**Assignment**
Using the listing below, extract each line that has the word "Automatic" in it.

**Entries supplied**
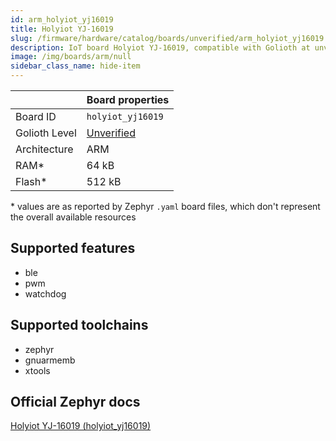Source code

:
 ```yaml
---
id: arm_holyiot_yj16019
title: Holyiot YJ-16019
slug: /firmware/hardware/catalog/boards/unverified/arm_holyiot_yj16019
description: IoT board Holyiot YJ-16019, compatible with Golioth at unverified level.
image: /img/boards/arm/null
sidebar_class_name: hide-item
---
```


[//]: # (This is an auto-generated file, do not edit! Changes to it will be lost upon re-generation)



|                | Board properties     |
| -------------  | -------------------- |
| Board ID       | `holyiot_yj16019` |
| Golioth Level  | [Unverified](/firmware/hardware#unverified-boards) |
| Architecture   | ARM |
| RAM*           | 64 kB |
| Flash*         | 512 kB |

\* values are as reported by Zephyr `.yaml` board files, which don't represent the overall available resources



## Supported features

* ble
* pwm
* watchdog

## Supported toolchains

* zephyr
* gnuarmemb
* xtools

## Official Zephyr docs

[Holyiot YJ-16019 (holyiot_yj16019)](https://docs.zephyrproject.org/latest/boards/arm/holyiot_yj16019/doc/index.html)
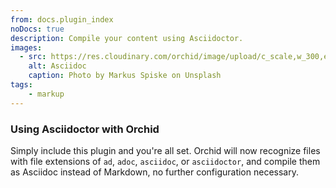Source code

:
 ```yaml
---
from: docs.plugin_index
noDocs: true
description: Compile your content using Asciidoctor.
images:
  - src: https://res.cloudinary.com/orchid/image/upload/c_scale,w_300,e_blur:150/v1524973072/plugins/asciidoc.jpg
    alt: Asciidoc
    caption: Photo by Markus Spiske on Unsplash
tags:
    - markup
---
```


### Using Asciidoctor with Orchid

Simply include this plugin and you're all set. Orchid will now recognize files with file extensions of `ad`, `adoc`, 
`asciidoc`, or `asciidoctor`, and compile them as Asciidoc instead of Markdown, no further configuration necessary.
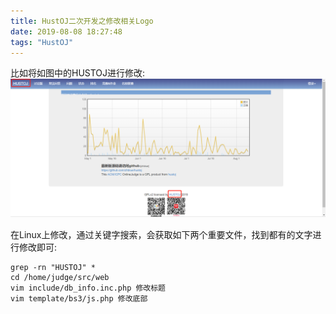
 ```yaml
---
title: HustOJ二次开发之修改相关Logo
date: 2019-08-08 18:27:48
tags: "HustOJ"
---
```


比如将如图中的HUSTOJ进行修改:
![](HustOJ二次开发之修改相关Logo/01.png)

在Linux上修改，通过关键字搜索，会获取如下两个重要文件，找到都有的文字进行修改即可:
```
grep -rn "HUSTOJ" *
cd /home/judge/src/web
vim include/db_info.inc.php 修改标题
vim template/bs3/js.php 修改底部

```
<!--more-->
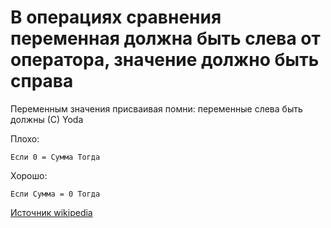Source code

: # В операциях сравнения переменная должна быть слева от оператора, значение должно быть справа

Переменным значения присваивая помни: переменные слева быть должны (С) Yoda 

Плохо:
```BSL
Если 0 = Сумма Тогда
```

Хорошо:
```BSL
Если Сумма = 0 Тогда
```

[Источник wikipedia](https://ru.wikipedia.org/wiki/%D0%A3%D1%81%D0%BB%D0%BE%D0%B2%D0%B8%D1%8F_%D0%99%D0%BE%D0%B4%D1%8B)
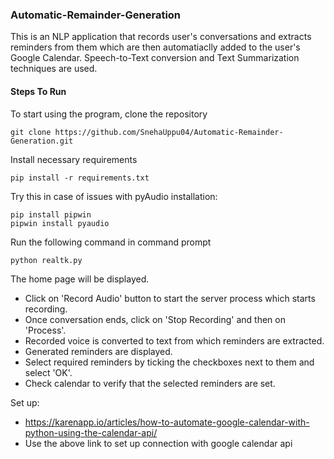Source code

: ### Automatic-Remainder-Generation
This is an NLP application that records user's conversations and extracts reminders from them which are then automatiaclly added to the user's Google Calendar. Speech-to-Text conversion and Text Summarization techniques are used.
#### Steps To Run

To start using the program, clone the repository 
```
git clone https://github.com/SnehaUppu04/Automatic-Remainder-Generation.git
```
Install necessary requirements
```
pip install -r requirements.txt
``` 
Try this in case of issues with pyAudio installation:
```
pip install pipwin
pipwin install pyaudio
```
Run the following command in command prompt
```
python realtk.py
```
The home page will be displayed.
- Click on 'Record Audio' button to start the server process which starts recording.
- Once conversation ends, click on 'Stop Recording' and then on 'Process'.
- Recorded voice is converted to text from which reminders are extracted.
- Generated reminders are displayed.
- Select required reminders by ticking the checkboxes next to them and select 'OK'.
- Check calendar to verify that the selected reminders are set.

Set up:
- https://karenapp.io/articles/how-to-automate-google-calendar-with-python-using-the-calendar-api/
- Use the above link to set up connection with google calendar api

**Completed exercise**
: ### Automatic-Remainder-Generation
git clone https://github.com/SnehaUppu04/Automatic-Remainder-Generation.git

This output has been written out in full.